L'ASN aimerait que les colis bitumés soient reconditionnés…
Pour obtenir le feu vert de l'ASN, l'Andra devra lever une réserve : elle devra s'assurer que la réactivité chimique des colis de déchets bitumés ne pose pas de risque de sûreté. En effet, les options de conception retenues à ce stade par l'Andra "ne permettent ni de prévenir ni de limiter les risques à un niveau acceptable en cas de réaction exothermique à l'intérieur d'un colis de déchets bitumés", explique l'ASN dans sa lettre. L'Autorité demande donc que ces déchets soient repris et reconditionnés avant d'être enfouis ou que l'Andra revoit la conception d'ensemble de Cigéo pour assurer, notamment, un espacement suffisant de ces colis et éviter ainsi qu'un éventuel incendie ne se propage.
Avec cet avis, l'ASN met la balle dans le camp des détenteurs de ces déchets radioactifs de moyenne activité enrobée dans du bitume : soit ils reconditionnent ces colis, soit ils financent l'amélioration de la sûreté de Cigéo. Pour sa part, l'ASN privilégie le reconditionnement des déchets, notamment parce que "la deuxième voie ne pourrait être retenue que pour des colis de déchets bitumés suffisamment caractérisés permettant une modélisation de leur comportement en stockage". Or, aujourd'hui, leur caractérisation est trop imprécise. Mais le choix appartient en réalité aux exploitants qui financeront en dernier ressort la solution retenue. Depuis 2016, l'Andra a un objectif de coût pour Cigéo fixé par décret à 25 milliards d'euros. Mais, selon les options architecturales retenues, le coût final pourrait s'élever jusqu'à 43,6 milliards (selon la Cour des comptes qui citait en 2014 la fourchette haute de l'Andra).
… ou que le projet Cigéo soit modifié
Dans le rapport qui sert de base à l'avis de l'ASN, l'Institut de radioprotection et de sûreté nucléaire (IRSN) avait déjà pointé du doigt le risque d'incendie lié aux déchets de moyenne activité à vie longue (MAVL) enrobés dans du bitume. Ces colis peuvent dégager de la chaleur et, si la réaction s'emballe, s'enflammer. Pour l'IRSN, il est impossible de démontrer l'absence de risque en deçà du seuil de 180°C retenu par l'Andra. En cas d'incendie, "un rejet important d'activité dans l'environnement ne peut être exclu", estimait l'IRSN.

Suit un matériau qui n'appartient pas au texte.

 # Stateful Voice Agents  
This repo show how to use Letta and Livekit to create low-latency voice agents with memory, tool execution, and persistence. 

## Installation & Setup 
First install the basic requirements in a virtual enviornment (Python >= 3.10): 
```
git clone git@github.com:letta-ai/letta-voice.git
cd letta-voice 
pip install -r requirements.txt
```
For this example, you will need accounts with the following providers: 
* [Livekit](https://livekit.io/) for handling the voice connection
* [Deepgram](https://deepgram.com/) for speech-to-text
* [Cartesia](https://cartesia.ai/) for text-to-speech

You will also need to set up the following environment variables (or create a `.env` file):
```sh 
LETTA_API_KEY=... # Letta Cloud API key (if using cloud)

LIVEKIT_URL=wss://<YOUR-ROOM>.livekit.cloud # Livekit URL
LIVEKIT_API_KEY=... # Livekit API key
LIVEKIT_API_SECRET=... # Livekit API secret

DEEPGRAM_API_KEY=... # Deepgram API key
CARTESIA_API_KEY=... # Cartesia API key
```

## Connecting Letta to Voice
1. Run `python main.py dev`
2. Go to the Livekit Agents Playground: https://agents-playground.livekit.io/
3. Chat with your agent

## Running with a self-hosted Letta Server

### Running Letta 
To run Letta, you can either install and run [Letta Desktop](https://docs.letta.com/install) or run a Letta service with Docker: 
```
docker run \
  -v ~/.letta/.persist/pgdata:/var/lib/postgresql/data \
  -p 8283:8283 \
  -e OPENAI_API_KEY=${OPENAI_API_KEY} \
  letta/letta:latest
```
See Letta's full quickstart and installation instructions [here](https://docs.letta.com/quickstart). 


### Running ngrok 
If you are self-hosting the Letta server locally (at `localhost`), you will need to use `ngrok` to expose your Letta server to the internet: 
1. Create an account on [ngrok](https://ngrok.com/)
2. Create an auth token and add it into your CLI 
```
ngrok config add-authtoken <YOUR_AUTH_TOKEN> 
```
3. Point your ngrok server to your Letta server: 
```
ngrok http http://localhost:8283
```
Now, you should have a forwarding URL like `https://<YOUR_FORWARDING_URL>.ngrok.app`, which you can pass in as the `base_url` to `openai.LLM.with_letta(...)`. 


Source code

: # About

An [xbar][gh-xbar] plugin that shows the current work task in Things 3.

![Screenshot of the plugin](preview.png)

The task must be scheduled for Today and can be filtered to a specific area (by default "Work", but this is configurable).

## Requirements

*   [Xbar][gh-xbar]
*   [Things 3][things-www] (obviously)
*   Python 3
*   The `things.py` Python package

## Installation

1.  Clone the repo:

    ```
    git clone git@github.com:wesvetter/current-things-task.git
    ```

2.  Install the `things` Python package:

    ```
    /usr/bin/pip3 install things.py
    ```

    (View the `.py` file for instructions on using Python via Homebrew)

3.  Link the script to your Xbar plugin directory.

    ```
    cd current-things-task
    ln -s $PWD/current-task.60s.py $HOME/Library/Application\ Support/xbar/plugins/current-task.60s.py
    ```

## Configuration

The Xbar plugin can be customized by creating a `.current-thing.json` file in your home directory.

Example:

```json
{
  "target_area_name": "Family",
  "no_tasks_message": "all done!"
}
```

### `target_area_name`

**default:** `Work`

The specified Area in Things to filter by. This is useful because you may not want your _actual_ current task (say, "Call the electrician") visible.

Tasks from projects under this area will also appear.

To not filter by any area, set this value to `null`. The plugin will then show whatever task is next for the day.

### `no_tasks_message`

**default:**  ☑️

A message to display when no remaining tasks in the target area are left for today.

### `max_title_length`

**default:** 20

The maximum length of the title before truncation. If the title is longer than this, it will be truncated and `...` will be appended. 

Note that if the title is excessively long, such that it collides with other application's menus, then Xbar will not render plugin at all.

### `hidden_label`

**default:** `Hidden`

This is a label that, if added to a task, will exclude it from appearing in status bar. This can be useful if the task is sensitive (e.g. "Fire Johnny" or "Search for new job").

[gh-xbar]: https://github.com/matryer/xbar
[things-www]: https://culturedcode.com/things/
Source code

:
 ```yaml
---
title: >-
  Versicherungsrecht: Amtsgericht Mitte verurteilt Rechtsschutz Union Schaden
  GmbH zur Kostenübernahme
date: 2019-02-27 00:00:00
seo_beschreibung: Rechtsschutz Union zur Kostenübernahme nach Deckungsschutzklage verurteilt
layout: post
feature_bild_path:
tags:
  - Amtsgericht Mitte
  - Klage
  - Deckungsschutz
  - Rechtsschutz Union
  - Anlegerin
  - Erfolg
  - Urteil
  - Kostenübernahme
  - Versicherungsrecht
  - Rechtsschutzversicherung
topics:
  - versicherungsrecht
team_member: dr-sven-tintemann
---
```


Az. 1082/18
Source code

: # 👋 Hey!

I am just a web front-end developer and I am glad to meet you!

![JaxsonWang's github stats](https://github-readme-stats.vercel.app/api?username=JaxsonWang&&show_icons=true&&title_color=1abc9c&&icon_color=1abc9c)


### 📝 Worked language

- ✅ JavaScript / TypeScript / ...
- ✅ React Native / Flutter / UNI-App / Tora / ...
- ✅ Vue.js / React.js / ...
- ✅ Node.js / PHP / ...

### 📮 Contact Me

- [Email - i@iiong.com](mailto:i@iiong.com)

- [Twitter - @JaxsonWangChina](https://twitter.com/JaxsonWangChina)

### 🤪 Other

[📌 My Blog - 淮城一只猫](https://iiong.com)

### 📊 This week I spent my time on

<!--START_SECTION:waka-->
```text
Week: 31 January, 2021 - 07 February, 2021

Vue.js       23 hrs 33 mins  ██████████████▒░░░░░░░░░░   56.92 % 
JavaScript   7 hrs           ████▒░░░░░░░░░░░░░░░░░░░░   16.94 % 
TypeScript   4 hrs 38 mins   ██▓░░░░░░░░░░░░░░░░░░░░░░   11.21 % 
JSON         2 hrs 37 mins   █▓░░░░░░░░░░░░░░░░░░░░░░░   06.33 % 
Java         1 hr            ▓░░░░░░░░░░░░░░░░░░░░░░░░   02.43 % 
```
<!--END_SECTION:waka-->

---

Si les colis bituminés devaient être enfouis sans avoir été préalablement reconditionnés, le dossier de demande d'autorisation de création de Cigéo devra inclure des modifications de conception relatives à trois aspects. Le premier concerne les dispositions de surveillance permettant de détecter au plus tôt une montée progressive de la température des colis. Le dossier devra ensuite comporter des dispositions en cas d'incendie pour empêcher des réactions exothermiques des colis de déchets bitumés et la propagation à un ou d'autres colis. Enfin, il devra inclure des mesures de limitation des conséquences vis-à-vis de la dissémination de matière radioactive.